[Data for this task — start]

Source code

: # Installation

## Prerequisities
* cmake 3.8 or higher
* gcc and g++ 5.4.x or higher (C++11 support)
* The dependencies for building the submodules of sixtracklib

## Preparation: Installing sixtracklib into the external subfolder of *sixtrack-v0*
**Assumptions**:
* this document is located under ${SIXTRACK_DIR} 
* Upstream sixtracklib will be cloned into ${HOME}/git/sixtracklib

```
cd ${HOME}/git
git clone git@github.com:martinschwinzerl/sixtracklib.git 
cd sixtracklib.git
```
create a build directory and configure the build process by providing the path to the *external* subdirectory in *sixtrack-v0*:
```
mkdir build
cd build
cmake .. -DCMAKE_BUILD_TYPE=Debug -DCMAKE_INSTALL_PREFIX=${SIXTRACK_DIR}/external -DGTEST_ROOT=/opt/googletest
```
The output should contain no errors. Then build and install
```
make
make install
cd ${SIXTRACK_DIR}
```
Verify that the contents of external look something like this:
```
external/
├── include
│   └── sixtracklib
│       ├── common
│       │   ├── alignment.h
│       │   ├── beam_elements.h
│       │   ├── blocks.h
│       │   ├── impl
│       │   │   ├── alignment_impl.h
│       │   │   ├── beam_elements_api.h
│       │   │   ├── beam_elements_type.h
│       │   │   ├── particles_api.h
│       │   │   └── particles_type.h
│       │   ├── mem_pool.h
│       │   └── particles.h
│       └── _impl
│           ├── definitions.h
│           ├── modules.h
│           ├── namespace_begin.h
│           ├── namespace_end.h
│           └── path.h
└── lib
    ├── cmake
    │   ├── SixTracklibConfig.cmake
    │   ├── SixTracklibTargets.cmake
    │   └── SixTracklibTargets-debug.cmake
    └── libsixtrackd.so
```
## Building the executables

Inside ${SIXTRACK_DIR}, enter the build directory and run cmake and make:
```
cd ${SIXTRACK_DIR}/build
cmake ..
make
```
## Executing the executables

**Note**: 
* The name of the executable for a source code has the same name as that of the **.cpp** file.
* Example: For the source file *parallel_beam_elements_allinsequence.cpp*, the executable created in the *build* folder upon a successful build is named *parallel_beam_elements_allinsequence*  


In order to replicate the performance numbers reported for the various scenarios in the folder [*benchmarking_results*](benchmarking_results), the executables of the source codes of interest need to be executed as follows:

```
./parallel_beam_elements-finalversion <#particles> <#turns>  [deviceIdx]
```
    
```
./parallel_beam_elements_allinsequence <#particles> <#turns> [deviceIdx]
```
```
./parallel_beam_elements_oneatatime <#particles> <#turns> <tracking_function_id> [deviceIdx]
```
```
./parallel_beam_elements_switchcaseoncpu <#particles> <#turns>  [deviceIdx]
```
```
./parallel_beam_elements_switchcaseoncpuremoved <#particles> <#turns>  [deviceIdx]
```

[Data for this task — finish]
[Data for this task — start]

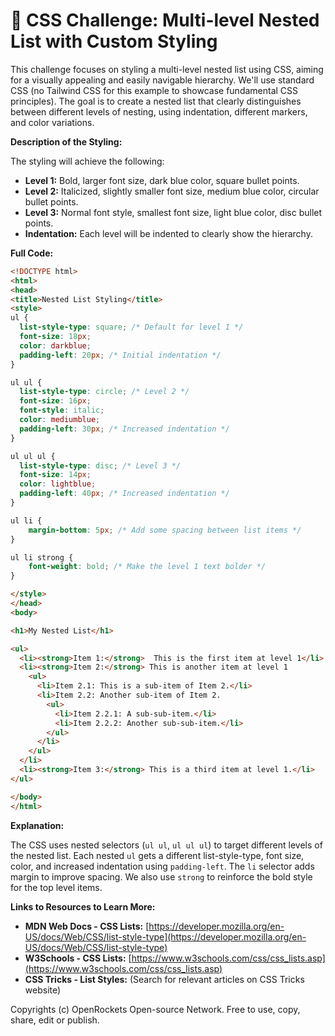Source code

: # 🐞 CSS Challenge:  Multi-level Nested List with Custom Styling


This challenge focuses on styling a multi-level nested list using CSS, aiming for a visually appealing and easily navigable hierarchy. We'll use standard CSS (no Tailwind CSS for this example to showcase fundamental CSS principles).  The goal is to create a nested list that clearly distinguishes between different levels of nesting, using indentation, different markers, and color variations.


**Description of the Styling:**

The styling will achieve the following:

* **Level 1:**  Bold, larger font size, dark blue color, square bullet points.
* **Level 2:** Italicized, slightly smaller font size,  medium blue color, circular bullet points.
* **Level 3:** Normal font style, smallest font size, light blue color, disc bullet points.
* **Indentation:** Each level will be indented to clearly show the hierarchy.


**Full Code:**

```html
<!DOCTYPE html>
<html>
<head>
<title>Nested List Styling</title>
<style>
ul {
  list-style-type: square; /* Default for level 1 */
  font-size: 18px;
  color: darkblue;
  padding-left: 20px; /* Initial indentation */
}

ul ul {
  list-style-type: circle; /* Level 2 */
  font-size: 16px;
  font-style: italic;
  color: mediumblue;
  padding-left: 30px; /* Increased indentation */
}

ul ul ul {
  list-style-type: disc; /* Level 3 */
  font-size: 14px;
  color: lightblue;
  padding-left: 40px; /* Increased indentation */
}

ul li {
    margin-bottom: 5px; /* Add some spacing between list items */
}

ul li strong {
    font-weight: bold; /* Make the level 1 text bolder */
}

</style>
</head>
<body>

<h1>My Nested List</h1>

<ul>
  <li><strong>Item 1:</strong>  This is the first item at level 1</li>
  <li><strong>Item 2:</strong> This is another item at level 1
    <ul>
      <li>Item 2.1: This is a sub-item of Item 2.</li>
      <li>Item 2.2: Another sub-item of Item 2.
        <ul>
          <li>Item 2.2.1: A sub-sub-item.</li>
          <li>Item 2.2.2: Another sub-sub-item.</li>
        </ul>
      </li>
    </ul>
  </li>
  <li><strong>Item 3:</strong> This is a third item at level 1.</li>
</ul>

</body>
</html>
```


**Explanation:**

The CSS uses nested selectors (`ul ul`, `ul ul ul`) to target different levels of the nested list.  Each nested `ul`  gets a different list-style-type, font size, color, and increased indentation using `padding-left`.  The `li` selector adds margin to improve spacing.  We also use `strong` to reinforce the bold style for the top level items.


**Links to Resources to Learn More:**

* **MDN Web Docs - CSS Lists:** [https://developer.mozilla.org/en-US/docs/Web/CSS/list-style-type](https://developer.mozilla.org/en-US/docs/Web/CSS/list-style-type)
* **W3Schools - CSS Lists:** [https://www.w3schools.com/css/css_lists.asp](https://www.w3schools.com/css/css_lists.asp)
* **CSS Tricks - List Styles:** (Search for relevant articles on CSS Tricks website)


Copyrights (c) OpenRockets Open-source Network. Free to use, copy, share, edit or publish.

[Data for this task — finish]

**Task to carry out**
Look through the entries above. Copy each line in which the string "clearly" occurs.

**Exercise output**
This challenge focuses on styling a multi-level nested list using CSS, aiming for a visually appealing and easily navigable hierarchy. We'll use standard CSS (no Tailwind CSS for this example to showcase fundamental CSS principles).  The goal is to create a nested list that clearly distinguishes between different levels of nesting, using indentation, different markers, and color variations.
* **Indentation:** Each level will be indented to clearly show the hierarchy.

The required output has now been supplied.